Whenever I come to Hong Kong, I am struck essentially by three things by how much have achieved since I was last here; I saw this afternoon the Tsing Ma Bridge and the new airport, an astonishing series of changes since I signed the Memorandum of Understanding just four or so years ago; I sometimes think Hong Kong is the only city where you can change the skyline over the weekend and no-one comments, one comes back and sees these extraordinary changes; secondly, by how convincing you have always managed to confound the pessimists who are always there to predict the worst of futures for Hong Kong; and thirdly, by the sheer uniqueness of Hong Kong. I don’t just mean the size or the number of skyscrapers, I mean the vitality of the institutions and the way of life, the chemistry of boundless business energy, business energy allied both to the rule of law and the principles of free trade and that has always seemed to me to be the very nub of Hong Kong’s transition and that is what we need to preserve both in the short term and in the long term and I am confident that that can be done.
I don’t come here from the other side of the world to doubt the difficulties and the challenges that Hong Kong faces in 1997, I don’t do that for a second. It is a difficult enterprise that you and we are engaged in, difficult for Britain, difficult for China but difficult above all for Hong Kong. It was always going to be difficult but I see no reason to be daunted by those challenges.
In the last 50 years or so, Hong Kong has achieved a huge amount often against the odds; providing current uncertainties are resolved with pragmatic good sense, those achievements will roll on. I am myself confident about Hong Kong’s future because I believe that the nature of Hong Kong is the future, it represents the values of the future of Asia, economic liberty and freedom, openness, tolerance and decency.
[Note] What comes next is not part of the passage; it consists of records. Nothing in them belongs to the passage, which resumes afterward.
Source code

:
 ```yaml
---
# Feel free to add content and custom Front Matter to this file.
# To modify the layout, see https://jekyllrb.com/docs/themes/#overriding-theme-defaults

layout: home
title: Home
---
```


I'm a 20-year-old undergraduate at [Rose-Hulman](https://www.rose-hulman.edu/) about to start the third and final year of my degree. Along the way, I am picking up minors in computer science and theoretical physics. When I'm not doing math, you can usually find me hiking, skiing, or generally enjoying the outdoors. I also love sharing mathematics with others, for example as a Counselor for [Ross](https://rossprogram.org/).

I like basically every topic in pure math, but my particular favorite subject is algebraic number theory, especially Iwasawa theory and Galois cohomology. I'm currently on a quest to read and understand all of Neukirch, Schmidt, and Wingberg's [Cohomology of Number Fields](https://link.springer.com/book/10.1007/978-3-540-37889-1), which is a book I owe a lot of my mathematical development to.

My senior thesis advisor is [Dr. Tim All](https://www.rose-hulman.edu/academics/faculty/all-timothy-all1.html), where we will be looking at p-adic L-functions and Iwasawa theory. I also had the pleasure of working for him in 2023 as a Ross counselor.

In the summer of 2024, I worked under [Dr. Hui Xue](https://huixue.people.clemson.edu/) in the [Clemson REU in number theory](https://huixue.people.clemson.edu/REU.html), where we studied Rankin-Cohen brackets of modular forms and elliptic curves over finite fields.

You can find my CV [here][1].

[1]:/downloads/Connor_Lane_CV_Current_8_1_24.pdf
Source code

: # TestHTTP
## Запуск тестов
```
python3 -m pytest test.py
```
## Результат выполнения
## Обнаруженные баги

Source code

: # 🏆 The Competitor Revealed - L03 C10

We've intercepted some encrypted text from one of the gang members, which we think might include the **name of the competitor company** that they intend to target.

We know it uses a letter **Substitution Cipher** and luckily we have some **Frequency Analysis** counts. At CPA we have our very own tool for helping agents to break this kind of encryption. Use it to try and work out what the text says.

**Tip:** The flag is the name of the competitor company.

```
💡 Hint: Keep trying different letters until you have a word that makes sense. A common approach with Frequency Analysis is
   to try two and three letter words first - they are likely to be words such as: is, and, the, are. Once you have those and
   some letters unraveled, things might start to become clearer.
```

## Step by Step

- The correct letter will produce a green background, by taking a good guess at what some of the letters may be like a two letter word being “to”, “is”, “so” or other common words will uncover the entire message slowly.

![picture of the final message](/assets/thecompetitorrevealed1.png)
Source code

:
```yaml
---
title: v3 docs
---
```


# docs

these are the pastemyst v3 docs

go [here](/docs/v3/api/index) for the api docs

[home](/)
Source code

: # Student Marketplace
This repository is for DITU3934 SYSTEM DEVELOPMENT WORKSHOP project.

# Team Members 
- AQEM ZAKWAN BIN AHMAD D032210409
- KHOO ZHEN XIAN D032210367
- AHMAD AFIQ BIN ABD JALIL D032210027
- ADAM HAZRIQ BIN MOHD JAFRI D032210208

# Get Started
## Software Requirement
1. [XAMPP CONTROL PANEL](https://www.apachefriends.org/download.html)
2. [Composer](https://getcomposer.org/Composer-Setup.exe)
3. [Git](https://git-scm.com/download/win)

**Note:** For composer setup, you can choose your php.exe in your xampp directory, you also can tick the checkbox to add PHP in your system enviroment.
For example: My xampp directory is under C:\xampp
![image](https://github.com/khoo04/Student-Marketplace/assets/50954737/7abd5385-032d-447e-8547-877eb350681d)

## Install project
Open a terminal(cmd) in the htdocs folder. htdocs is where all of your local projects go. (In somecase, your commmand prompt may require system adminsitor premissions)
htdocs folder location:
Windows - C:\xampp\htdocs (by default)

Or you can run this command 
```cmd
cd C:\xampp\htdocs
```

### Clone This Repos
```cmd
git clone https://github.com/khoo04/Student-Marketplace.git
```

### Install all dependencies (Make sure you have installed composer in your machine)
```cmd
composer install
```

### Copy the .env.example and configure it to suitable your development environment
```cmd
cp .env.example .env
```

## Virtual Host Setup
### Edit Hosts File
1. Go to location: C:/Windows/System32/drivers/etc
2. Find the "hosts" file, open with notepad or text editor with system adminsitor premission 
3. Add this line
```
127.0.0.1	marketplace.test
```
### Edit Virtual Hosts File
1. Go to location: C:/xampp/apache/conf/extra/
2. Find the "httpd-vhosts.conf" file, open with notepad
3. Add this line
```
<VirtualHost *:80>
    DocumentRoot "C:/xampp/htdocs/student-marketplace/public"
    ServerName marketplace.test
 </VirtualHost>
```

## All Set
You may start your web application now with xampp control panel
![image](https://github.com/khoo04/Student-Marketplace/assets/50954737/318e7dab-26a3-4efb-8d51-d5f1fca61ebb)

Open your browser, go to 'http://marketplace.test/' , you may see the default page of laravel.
Those values can’t be defeated and they can’t be turned back and if I saw one thing above all else when I attend the Asia/Europe summit over the last few days in Bangkok, I saw the extent to which the eyes of some of the Europeans began to open as they saw the reality of what was actually happening in Asia not just in one centre or another – uniquely of course in Hong Kong – but right across the whole of Asia, a changing attitude, a changing level of prosperity, a changing nature, a determination to pursue economic prosperity in a way that I think many people in Europe had not imagined; they had not comprehended the sheer scale of dramatic change that is taking place in this part of the world and it was very striking to see that at the Asia/Europe summit in Bangkok just a day or so ago.
Let me return, if I may for a moment, to Hong Kong and let me say this to you tonight, to the people who in many ways are the epitomy of what Hong Kong is, the people who in public service or in business or in politics are the driving forces of what Hong Kong presents to the world and what it is for itself and its own citizens; let me say this both to you and to the future sovereign power:
The United Kingdom takes – and will continue to take after 1997 -, the closest possible interest in the future of Hong Kong. That has been so in the past and it will remain so in the future. There is no magic barrier that comes down on 30 June 1997 that will cut off the interest or the affection or the concern of the United Kingdom for what happens in Hong Kong after that date. You cannot cut adrift an instinct or a blood tie that has existed in the fashion of the relationship between the United Kingdom and Hong Kong simply because the legal sovereignty of the territory changes; that does and there is nothing that we can do about that but equally, there is nothing we can or would wish to do about that ongoing affection and relationship both personal and practical and political and in terms of hard cash and hard investment that exists between the United Kingdom and Hong Kong and is going to go on existing for many years after 1997. Success is not only measured by Hong Kong’s life at midnight on 30 June next but by what it will be like many years thereafter and in that the United Kingdom will continue to take an interest.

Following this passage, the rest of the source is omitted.